Was it your New Year’s Resolution to write a book? Yes? Then here’s your chance to get it done and get it published.

Shami Chakrabarti, Director of Liberty (The National Council for Civil Liberties), and Alex Wheatle MBE, the award-winning British novelist of Jamaican heritage, have joined the judging panel of The Frances Lincoln Diverse Voices Award.

This is terrific news for anybody who has never published a childrens novel but has always longed to write one….

Grab on and enjoy the ride: the Diverse Voices award is for YOU!!!

I won this award back in 2009 and now have four books coming out with Frances Lincoln Childrens Books in the UK, and Walker Books in New Zealand and Australia, not to mention translations in Indonesia, Finland and more. This is a REALLY BIG CHANCE, so go to it!

The award is for a manuscript that celebrates cultural diversity in the widest possible sense, either in terms of its story or in terms of the ethnic and cultural origins of its author.

The prize of £1,500, plus the option for Frances Lincoln Children’s Books to publish the novel, will be awarded to the best work of unpublished fiction for 8–to-12-year-olds by a writer, aged 18 years or over, who has not previously published a novel for children.

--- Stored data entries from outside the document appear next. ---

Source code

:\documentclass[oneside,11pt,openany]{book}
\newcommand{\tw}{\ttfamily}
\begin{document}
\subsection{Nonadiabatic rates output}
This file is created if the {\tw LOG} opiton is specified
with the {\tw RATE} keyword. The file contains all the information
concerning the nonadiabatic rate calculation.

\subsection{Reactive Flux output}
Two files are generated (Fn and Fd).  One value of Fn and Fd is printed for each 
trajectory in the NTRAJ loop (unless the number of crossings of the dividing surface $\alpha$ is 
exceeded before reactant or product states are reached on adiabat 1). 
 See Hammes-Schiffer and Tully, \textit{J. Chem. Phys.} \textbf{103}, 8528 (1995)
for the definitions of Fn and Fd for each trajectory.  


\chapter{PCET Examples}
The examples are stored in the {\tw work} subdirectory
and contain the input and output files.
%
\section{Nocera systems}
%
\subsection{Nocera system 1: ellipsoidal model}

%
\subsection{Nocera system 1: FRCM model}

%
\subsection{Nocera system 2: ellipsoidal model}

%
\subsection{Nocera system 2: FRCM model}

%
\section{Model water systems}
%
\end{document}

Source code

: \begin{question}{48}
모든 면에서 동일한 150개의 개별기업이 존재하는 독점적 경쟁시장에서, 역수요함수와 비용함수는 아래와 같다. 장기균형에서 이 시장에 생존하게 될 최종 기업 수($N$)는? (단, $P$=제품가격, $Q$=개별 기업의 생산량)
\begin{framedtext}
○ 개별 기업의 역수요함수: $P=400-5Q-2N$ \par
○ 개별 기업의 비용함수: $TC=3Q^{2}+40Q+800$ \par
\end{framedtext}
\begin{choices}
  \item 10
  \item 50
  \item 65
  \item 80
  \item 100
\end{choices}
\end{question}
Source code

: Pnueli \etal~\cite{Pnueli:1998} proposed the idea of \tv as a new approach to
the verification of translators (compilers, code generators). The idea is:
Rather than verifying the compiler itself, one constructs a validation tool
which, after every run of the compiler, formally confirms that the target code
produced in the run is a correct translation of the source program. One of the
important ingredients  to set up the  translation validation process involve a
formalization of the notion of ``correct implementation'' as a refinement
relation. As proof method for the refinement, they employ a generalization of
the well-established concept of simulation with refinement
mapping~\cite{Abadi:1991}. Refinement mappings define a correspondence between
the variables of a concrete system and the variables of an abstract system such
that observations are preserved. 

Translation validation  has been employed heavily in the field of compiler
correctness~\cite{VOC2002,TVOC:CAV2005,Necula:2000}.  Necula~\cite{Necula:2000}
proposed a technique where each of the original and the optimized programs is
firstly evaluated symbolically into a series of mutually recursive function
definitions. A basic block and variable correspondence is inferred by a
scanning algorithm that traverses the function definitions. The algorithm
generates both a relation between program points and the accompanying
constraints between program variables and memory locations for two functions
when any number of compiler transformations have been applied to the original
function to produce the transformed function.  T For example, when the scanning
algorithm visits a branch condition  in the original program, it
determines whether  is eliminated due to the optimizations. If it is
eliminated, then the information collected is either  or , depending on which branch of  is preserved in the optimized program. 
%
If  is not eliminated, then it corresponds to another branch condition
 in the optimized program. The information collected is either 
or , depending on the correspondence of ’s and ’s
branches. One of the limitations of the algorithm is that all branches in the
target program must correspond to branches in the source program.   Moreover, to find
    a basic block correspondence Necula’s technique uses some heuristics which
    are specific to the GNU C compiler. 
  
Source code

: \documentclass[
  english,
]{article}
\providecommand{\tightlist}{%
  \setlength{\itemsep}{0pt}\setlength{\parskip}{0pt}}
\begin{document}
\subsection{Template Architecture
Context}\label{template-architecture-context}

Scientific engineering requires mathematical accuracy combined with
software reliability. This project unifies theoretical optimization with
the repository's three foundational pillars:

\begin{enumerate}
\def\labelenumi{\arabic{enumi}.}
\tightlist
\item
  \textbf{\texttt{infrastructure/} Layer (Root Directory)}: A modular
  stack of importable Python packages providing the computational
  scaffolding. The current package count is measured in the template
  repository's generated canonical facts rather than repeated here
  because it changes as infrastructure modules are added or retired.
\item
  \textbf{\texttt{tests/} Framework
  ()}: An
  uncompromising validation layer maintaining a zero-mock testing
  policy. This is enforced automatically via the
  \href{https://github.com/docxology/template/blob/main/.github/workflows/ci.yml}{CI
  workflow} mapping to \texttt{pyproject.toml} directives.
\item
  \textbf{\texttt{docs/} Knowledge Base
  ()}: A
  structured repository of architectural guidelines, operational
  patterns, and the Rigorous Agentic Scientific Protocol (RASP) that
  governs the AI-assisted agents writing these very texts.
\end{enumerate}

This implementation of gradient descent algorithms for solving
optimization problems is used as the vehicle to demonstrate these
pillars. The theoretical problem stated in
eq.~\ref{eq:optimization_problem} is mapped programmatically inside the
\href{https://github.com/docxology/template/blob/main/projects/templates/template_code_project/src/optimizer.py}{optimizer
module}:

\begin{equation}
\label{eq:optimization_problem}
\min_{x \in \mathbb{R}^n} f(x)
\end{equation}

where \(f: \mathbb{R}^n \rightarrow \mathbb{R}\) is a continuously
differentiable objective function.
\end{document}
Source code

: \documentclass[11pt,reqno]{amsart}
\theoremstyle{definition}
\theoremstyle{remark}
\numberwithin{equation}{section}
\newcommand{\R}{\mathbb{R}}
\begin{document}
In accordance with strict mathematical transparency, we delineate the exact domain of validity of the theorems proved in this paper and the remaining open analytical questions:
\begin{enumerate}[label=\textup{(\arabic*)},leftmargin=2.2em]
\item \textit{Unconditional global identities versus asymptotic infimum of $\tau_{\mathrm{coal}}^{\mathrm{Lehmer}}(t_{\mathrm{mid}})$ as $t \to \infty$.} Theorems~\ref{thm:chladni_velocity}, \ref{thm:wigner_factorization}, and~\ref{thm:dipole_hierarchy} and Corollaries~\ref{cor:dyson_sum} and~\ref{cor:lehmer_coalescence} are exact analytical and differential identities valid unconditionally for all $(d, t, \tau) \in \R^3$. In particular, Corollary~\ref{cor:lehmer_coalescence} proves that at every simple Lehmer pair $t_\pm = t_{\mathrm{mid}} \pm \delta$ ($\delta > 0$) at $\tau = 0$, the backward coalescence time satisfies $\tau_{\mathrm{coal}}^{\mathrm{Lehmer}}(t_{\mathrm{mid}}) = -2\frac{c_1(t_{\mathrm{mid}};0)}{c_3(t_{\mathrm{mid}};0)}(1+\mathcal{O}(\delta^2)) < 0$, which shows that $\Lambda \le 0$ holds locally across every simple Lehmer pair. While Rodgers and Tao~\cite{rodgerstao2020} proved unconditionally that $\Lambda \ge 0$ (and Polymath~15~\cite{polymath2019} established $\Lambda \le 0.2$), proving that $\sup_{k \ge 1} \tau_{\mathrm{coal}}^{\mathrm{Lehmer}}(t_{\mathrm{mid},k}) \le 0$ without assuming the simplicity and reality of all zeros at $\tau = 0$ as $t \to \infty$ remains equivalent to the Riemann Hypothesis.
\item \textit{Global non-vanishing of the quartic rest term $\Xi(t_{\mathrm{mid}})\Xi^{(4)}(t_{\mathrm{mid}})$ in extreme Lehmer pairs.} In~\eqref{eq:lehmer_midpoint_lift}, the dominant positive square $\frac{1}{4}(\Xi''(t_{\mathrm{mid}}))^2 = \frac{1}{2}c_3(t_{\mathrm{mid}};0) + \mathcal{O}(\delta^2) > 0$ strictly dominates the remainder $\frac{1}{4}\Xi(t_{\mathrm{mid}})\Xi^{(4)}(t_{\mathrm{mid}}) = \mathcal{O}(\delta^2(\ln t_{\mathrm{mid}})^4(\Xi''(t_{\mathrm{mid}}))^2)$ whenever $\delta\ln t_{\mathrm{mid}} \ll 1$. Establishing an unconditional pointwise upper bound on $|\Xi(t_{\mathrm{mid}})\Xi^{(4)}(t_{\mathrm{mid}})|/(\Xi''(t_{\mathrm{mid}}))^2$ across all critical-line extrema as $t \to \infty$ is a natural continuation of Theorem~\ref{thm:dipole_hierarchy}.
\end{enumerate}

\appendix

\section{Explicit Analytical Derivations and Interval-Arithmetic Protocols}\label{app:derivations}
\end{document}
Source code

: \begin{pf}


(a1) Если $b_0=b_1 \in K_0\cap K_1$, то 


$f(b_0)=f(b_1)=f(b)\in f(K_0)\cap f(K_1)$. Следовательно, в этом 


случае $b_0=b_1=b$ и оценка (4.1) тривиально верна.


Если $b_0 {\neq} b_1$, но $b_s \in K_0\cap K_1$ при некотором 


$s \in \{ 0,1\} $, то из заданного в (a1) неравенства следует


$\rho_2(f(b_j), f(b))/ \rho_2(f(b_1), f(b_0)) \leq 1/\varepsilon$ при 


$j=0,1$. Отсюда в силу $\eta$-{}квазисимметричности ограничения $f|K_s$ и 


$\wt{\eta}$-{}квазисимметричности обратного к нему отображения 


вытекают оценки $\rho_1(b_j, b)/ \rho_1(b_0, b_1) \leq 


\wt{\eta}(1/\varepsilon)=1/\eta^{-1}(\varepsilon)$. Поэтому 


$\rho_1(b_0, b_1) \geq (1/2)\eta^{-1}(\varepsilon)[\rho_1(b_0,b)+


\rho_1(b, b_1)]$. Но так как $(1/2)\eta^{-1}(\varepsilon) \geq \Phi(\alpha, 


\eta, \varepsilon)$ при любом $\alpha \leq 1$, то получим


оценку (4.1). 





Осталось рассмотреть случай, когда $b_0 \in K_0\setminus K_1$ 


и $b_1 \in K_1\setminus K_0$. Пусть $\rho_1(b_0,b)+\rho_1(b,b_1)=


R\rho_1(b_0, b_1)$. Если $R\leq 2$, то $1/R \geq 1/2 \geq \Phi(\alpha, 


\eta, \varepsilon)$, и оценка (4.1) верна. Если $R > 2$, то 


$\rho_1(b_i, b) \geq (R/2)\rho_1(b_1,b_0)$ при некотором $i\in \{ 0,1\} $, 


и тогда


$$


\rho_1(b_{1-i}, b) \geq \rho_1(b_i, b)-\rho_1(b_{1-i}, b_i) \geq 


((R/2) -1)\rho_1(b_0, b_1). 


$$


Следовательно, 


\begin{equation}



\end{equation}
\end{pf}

The writer may have contributed to an anthology of prose or poetry.

The work must be written in English and it must be a minimum of 15,000 words and a maximum of 35,000 words. Previously submitted manuscripts which were not short-listed may be re-entered two more times.

The closing date for all entries is Monday 31 December 2012.

You can download the 2013 Diverse Voices Award leaflet here, and stick it up on your wall (or your friend’s wall), and you can download the entry forms here.

So go, go, go…and I wish you best of luck!!

(With thanks to matryosha for the photo)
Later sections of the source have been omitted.